Material for this task:
BEGIN
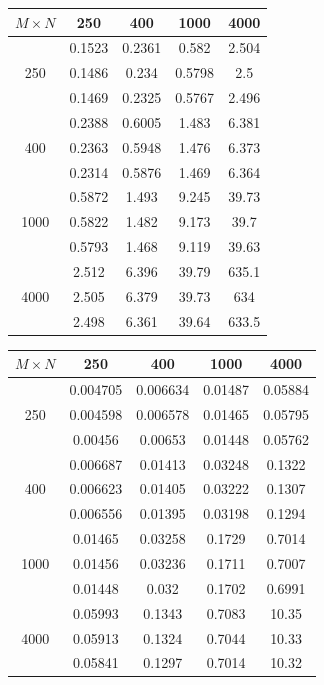 \begin{minipage}[h]{0.44\textwidth}
\centering
\begin{tabular}{c|c|c|c|c|}
$M \times N$ & 250 & 400 & 1000 & 4000 \\
\hline
 & 0.1523 & 0.2361 & 0.582 & 2.504 \\
250 & 0.1486 & 0.234 & 0.5798 & 2.5 \\
 & 0.1469 & 0.2325 & 0.5767 & 2.496 \\
\hline
 & 0.2388 & 0.6005 & 1.483 & 6.381 \\
400 & 0.2363 & 0.5948 & 1.476 & 6.373 \\
 & 0.2314 & 0.5876 & 1.469 & 6.364 \\
\hline
 & 0.5872 & 1.493 & 9.245 & 39.73 \\
1000 & 0.5822 & 1.482 & 9.173 & 39.7 \\
 & 0.5793 & 1.468 & 9.119 & 39.63 \\
\hline
 & 2.512 & 6.396 & 39.79 & 635.1 \\
4000 & 2.505 & 6.379 & 39.73 & 634 \\
 & 2.498 & 6.361 & 39.64 & 633.5 \\
\hline
\end{tabular}
\end{minipage}
\hfill
\begin{minipage}[h]{0.50\textwidth}
\centering
\begin{tabular}{c|c|c|c|c|}
$M \times N$ & 250 & 400 & 1000 & 4000 \\
\hline
 & 0.004705 & 0.006634 & 0.01487 & 0.05884 \\
250 & 0.004598 & 0.006578 & 0.01465 & 0.05795 \\
 & 0.00456 & 0.00653 & 0.01448 & 0.05762 \\
\hline
 & 0.006687 & 0.01413 & 0.03248 & 0.1322 \\
400 & 0.006623 & 0.01405 & 0.03222 & 0.1307 \\
 & 0.006556 & 0.01395 & 0.03198 & 0.1294 \\
\hline
 & 0.01465 & 0.03258 & 0.1729 & 0.7014 \\
1000 & 0.01456 & 0.03236 & 0.1711 & 0.7007 \\
 & 0.01448 & 0.032 & 0.1702 & 0.6991 \\
\hline
 & 0.05993 & 0.1343 & 0.7083 & 10.35 \\
4000 & 0.05913 & 0.1324 & 0.7044 & 10.33 \\
 & 0.05841 & 0.1297 & 0.7014 & 10.32 \\
\hline
\end{tabular}
\end{minipage}
\vspace{1em}

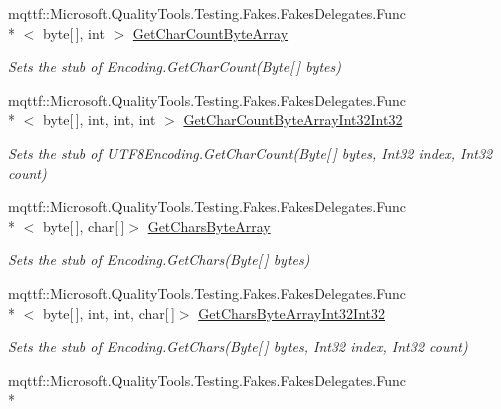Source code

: \begin{DoxyCompactItemize}
mqttf\-::\-Microsoft.\-Quality\-Tools.\-Testing.\-Fakes.\-Fakes\-Delegates.\-Func\\*
$<$ byte\mbox{[}$\,$\mbox{]}, int $>$ \hyperlink{class_system_1_1_text_1_1_fakes_1_1_stub_u_t_f8_encoding_a33f20dc66d826ed222df97d950d79c1f}{Get\-Char\-Count\-Byte\-Array}
\begin{DoxyCompactList}\small\item\em Sets the stub of Encoding.\-Get\-Char\-Count(\-Byte\mbox{[}$\,$\mbox{]} bytes)\end{DoxyCompactList}\item 
mqttf\-::\-Microsoft.\-Quality\-Tools.\-Testing.\-Fakes.\-Fakes\-Delegates.\-Func\\*
$<$ byte\mbox{[}$\,$\mbox{]}, int, int, int $>$ \hyperlink{class_system_1_1_text_1_1_fakes_1_1_stub_u_t_f8_encoding_aeb79dad2d5d1ab252091e75da9c1c505}{Get\-Char\-Count\-Byte\-Array\-Int32\-Int32}
\begin{DoxyCompactList}\small\item\em Sets the stub of U\-T\-F8\-Encoding.\-Get\-Char\-Count(\-Byte\mbox{[}$\,$\mbox{]} bytes, Int32 index, Int32 count)\end{DoxyCompactList}\item 
mqttf\-::\-Microsoft.\-Quality\-Tools.\-Testing.\-Fakes.\-Fakes\-Delegates.\-Func\\*
$<$ byte\mbox{[}$\,$\mbox{]}, char\mbox{[}$\,$\mbox{]}$>$ \hyperlink{class_system_1_1_text_1_1_fakes_1_1_stub_u_t_f8_encoding_ae92ce745c1c82627c8b21b8e6b728054}{Get\-Chars\-Byte\-Array}
\begin{DoxyCompactList}\small\item\em Sets the stub of Encoding.\-Get\-Chars(\-Byte\mbox{[}$\,$\mbox{]} bytes)\end{DoxyCompactList}\item 
mqttf\-::\-Microsoft.\-Quality\-Tools.\-Testing.\-Fakes.\-Fakes\-Delegates.\-Func\\*
$<$ byte\mbox{[}$\,$\mbox{]}, int, int, char\mbox{[}$\,$\mbox{]}$>$ \hyperlink{class_system_1_1_text_1_1_fakes_1_1_stub_u_t_f8_encoding_a0feee626b70dd71e8d37b52ce0b017c1}{Get\-Chars\-Byte\-Array\-Int32\-Int32}
\begin{DoxyCompactList}\small\item\em Sets the stub of Encoding.\-Get\-Chars(\-Byte\mbox{[}$\,$\mbox{]} bytes, Int32 index, Int32 count)\end{DoxyCompactList}\item 
mqttf\-::\-Microsoft.\-Quality\-Tools.\-Testing.\-Fakes.\-Fakes\-Delegates.\-Func\\*

\end{DoxyCompactItemize}
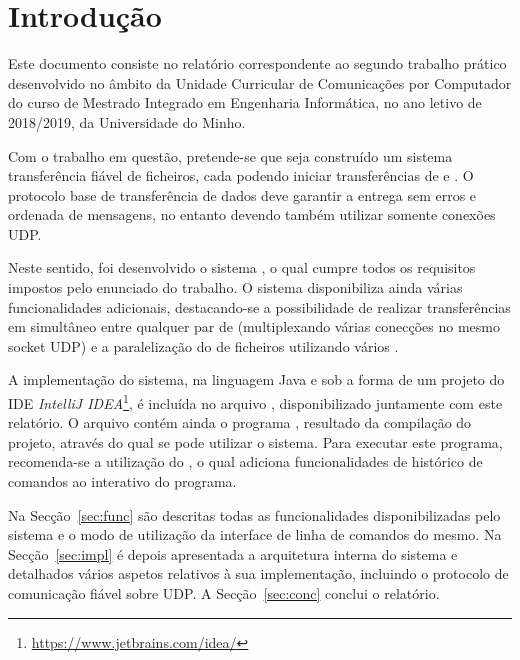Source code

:
\section{Introdução}

Este documento consiste no relatório correspondente ao segundo trabalho prático desenvolvido no âmbito da Unidade Curricular de Comunicações por Computador do curso de Mestrado Integrado em Engenharia Informática, no ano letivo de 2018/2019, da Universidade do Minho.

Com o trabalho em questão, pretende-se que seja construído um sistema  transferência fiável de ficheiros, cada  podendo iniciar transferências de  e . O protocolo base de transferência de dados deve garantir a entrega sem erros e ordenada de mensagens, no entanto devendo também utilizar somente conexões UDP.

Neste sentido, foi desenvolvido o sistema \SYS, o qual cumpre todos os requisitos impostos pelo enunciado do trabalho. O sistema disponibiliza ainda várias funcionalidades adicionais, destacando-se  a possibilidade de realizar transferências em simultâneo entre qualquer par de  (multiplexando várias conecções no mesmo socket UDP) e  a paralelização do  de ficheiros utilizando vários .


A implementação do sistema, na linguagem Java e sob a forma de um projeto do IDE \emph{IntelliJ IDEA}\footnote{\url{https://www.jetbrains.com/idea/}}, é incluída no arquivo \ARQUIVO, disponibilizado juntamente com este relatório. O arquivo contém ainda o programa , resultado da compilação do projeto, através do qual se pode utilizar o sistema. Para executar este programa, recomenda-se a utilização do  , o qual adiciona funcionalidades de histórico de comandos ao  interativo do programa.


Na Secção~\ref{sec:func} são descritas todas as funcionalidades disponibilizadas pelo sistema e o modo de utilização da interface de linha de comandos do mesmo. Na Secção~\ref{sec:impl} é depois apresentada a arquitetura interna do sistema e detalhados vários aspetos relativos à sua implementação, incluindo o protocolo de comunicação fiável sobre UDP. A Secção~\ref{sec:conc} conclui o relatório.


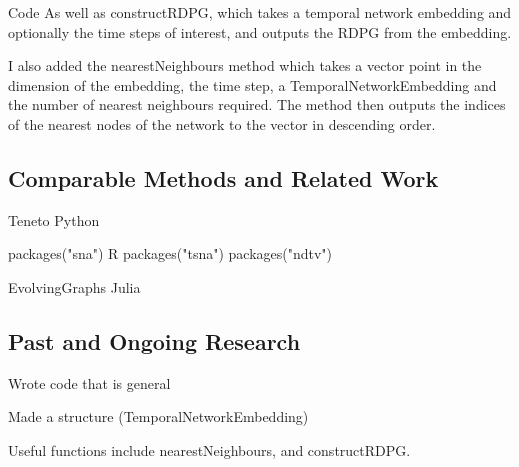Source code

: \documentclass[12pt]{amsart}
\begin{document}
\begin{section}{Code}
        As well as constructRDPG, which takes a temporal network embedding and optionally the time steps of interest, and outputs the RDPG from the embedding.

        I also added the nearestNeighbours method which takes a vector point in the dimension of the embedding, the time step, a TemporalNetworkEmbedding and the number of nearest neighbours required. The method then outputs the indices of the nearest nodes of the network to the vector in descending order.
 
    \subsection{Comparable Methods and Related Work}
    Teneto Python

    packages("sna")  R
    packages("tsna")
    packages("ndtv")

    EvolvingGraphs Julia

    \subsection{Past and Ongoing Research}
    Wrote code that is general
    
    Made a structure (TemporalNetworkEmbedding)

    Useful functions include nearestNeighbours, and constructRDPG.
\end{section}


\printbibliography
\end{document}

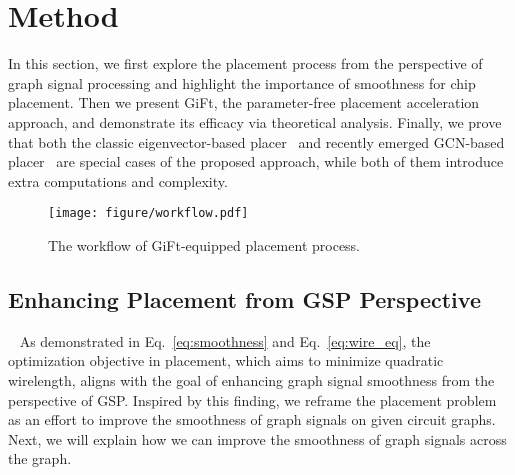 \section{Method} \label{sec:method}
In this section, we first explore the placement process from the perspective of graph signal processing and highlight the importance of smoothness for chip placement.
Then we present GiFt, the parameter-free placement acceleration approach, and demonstrate its efficacy via theoretical analysis. Finally, we prove that both the classic eigenvector-based placer~\cite{eigen_placer, eigen_placer2} and recently emerged GCN-based placer~\cite{graphplanner, CY2021} are special cases of the proposed approach, while both of them introduce extra computations and complexity.


\begin{figure*}[htbp]
\texttt{[image: figure/workflow.pdf]}
\centering  
\vspace{-2.5em}
\caption{The workflow of GiFt-equipped placement process.}\label{fig:workflow}
\vspace{-1.5em}
\end{figure*}

\subsection{Enhancing Placement from GSP Perspective}~\label{sec:method1}
As demonstrated in Eq.~\ref{eq:smoothness} and Eq.~\ref{eq:wire_eq}, the optimization objective in placement, which aims to minimize quadratic wirelength, aligns with the goal of enhancing graph signal smoothness from the perspective of GSP. Inspired by this finding, we reframe the placement problem as an effort to improve the smoothness of graph signals on given circuit graphs.
Next, we will explain how we can improve the smoothness of graph signals across the graph.

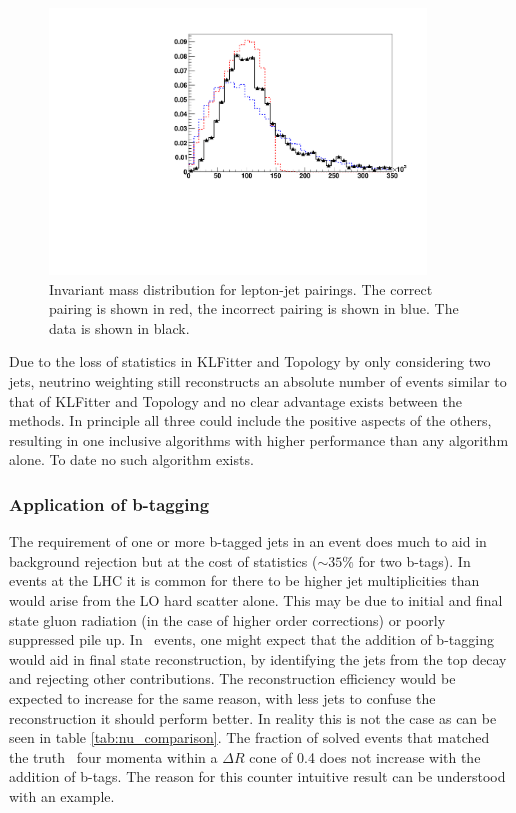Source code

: \begin{figure}[htbp!]
     \begin{center}
     \includegraphics[width=100mm]{f/InvariantMassLepBjet}
     \end{center}
     \caption{Invariant mass distribution for lepton-jet pairings. The correct pairing is shown in red, the incorrect pairing is shown in blue. The data is shown in black.}
     \label{fig:lep_jet_mass}
    \end{figure}


Due to the loss of statistics in KLFitter and Topology by only considering two jets, neutrino weighting still reconstructs an absolute number of events similar to that of KLFitter and Topology and no clear advantage exists between the methods. In principle all three could include the positive aspects of the others, resulting in one inclusive algorithms with higher performance than any algorithm alone. To date no such algorithm exists.


\subsubsection{Application of b-tagging}
\label{sec:btagged_selection}
The requirement of one or more b-tagged jets in an event does much to aid in background rejection but at the cost of statistics ($\sim35\%$ for two b-tags). In events at the LHC it is common for there to be higher jet multiplicities than would arise from the LO hard scatter alone. This may be due to initial and final state gluon radiation (in the case of higher order corrections) or poorly suppressed pile up. In \ttbar\ events, one might expect that the addition of b-tagging would aid in final state reconstruction, by identifying the jets from the top decay and rejecting other contributions. The reconstruction efficiency would be expected to increase for the same reason, with less jets to confuse the reconstruction it should perform better. In reality this is not the case as can be seen in table \ref{tab:nu_comparison}. The fraction of solved events that matched the truth \ttbar\ four momenta within a $\Delta R$ cone of 0.4 does not increase with the addition of b-tags. The reason for this counter intuitive result can be understood with an example.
END
Assignment:
Using the data above, return the lines from the one holding "Teneto Python" through the one holding "In this section, we" exactly, but not the pictures.

Exercise solution:
    Teneto Python

    packages("sna")  R
    packages("tsna")
    packages("ndtv")

    EvolvingGraphs Julia

    \subsection{Past and Ongoing Research}
    Wrote code that is general
    
    Made a structure (TemporalNetworkEmbedding)

    Useful functions include nearestNeighbours, and constructRDPG.
\end{section}


\printbibliography
\end{document}

 \section{Method} \label{sec:method}
In this section, we first explore the placement process from the perspective of graph signal processing and highlight the importance of smoothness for chip placement.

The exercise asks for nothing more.